When I began this document in 1995, it was far more urgent than it is now in 2000, as I write this preface. By 1998, industry reaction to Tcl was not so swiftly and uniformly dismissive, and so it became less compelling to maintain the list below. I now update this page only a handful of times annually.

Table of contents

Introduction to commercial Tcl

Tcl is meant to be used commercially. Dr. Ousterhout has repeatedly made this clear; for example, in article <4sdrd8$6qp@engnews2.Eng.Sun.COM> of mid-July 96, he wrote
Anyhow, the intent is not to restrict usage in any way by anyone. The only reason for the copyright notices in the first place is to prevent anyone else from claiming ownership and thereby restricting usage.
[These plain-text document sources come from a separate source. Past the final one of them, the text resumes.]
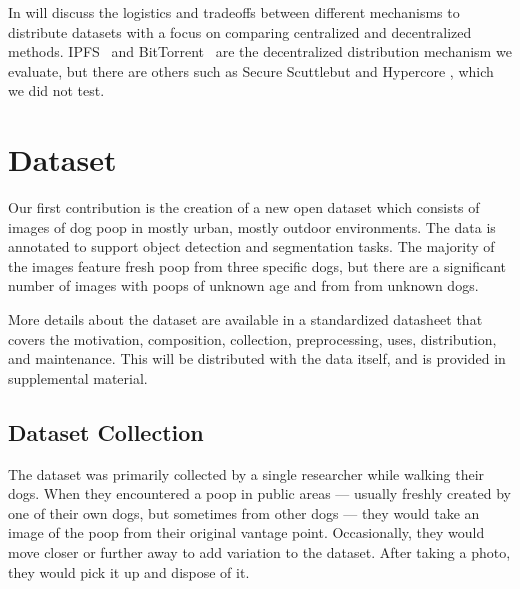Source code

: \documentclass[10pt,twocolumn,letterpaper]{article}
\begin{document}


In  will discuss the logistics and tradeoffs between different mechanisms to
  distribute datasets with a focus on comparing centralized and decentralized methods.
IPFS~\cite{cohen_incentives_2003} and BitTorrent~\cite{benet_ipfs_2014} are the decentralized distribution
  mechanism we evaluate, but there are others such as Secure Scuttlebut \cite{tarr_secure_2019} and Hypercore
  \cite{frazee_dep-0002_nodate}, which we did not test.



\section{Dataset}
\label{sec:dataset}

Our first contribution is the creation of a new open dataset which consists of images of dog poop in mostly
  urban, mostly outdoor environments.
The data is annotated to support object detection and segmentation tasks.
The majority of the images feature fresh poop from three specific dogs, but there are a significant number
  of images with poops of unknown age and from from unknown dogs.


More details about the dataset are available in a standardized datasheet
\cite{gebru_datasheets_2021} that covers the motivation, composition,
collection, preprocessing, uses, distribution, and maintenance. This will be
distributed with the data itself, and is provided in supplemental material.

\subsection{Dataset Collection}

The dataset was primarily collected by a single researcher while walking their dogs.
When they encountered a poop in public areas --- usually freshly created by one of their own dogs, but
  sometimes from other dogs --- they would take an image of the poop from their original vantage point.
Occasionally, they would move closer or further away to add variation to the dataset.
After taking a photo, they would pick it up and dispose of it.
\end{document}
Please feel free to use and redistribute Tcl and Tk without concern.
Thus, not only are there sound engineering reasons to use Tcl, but it's legal.

What this document is

Consider these three categories of commercial application built on a Tcl base: This document, whose home is http://phaseit.net/claird/comp.lang.tcl/commercial-tcl.html, aims to cover the second of these three categories. Early in its history, it seemed possible to catalogue all products known to be based on Tcl. The number now appears to be at least many thousands, and so the current ambition of this document is illustrative, not comprehensive. Sun's Tcl Evangelist Brent Welch covers some of the same territory in his vendors page.

A related but distinct category is that of mission-critical applications built on Tcl. Some of these appeared in this index at one time, but their natural home is elsewhere.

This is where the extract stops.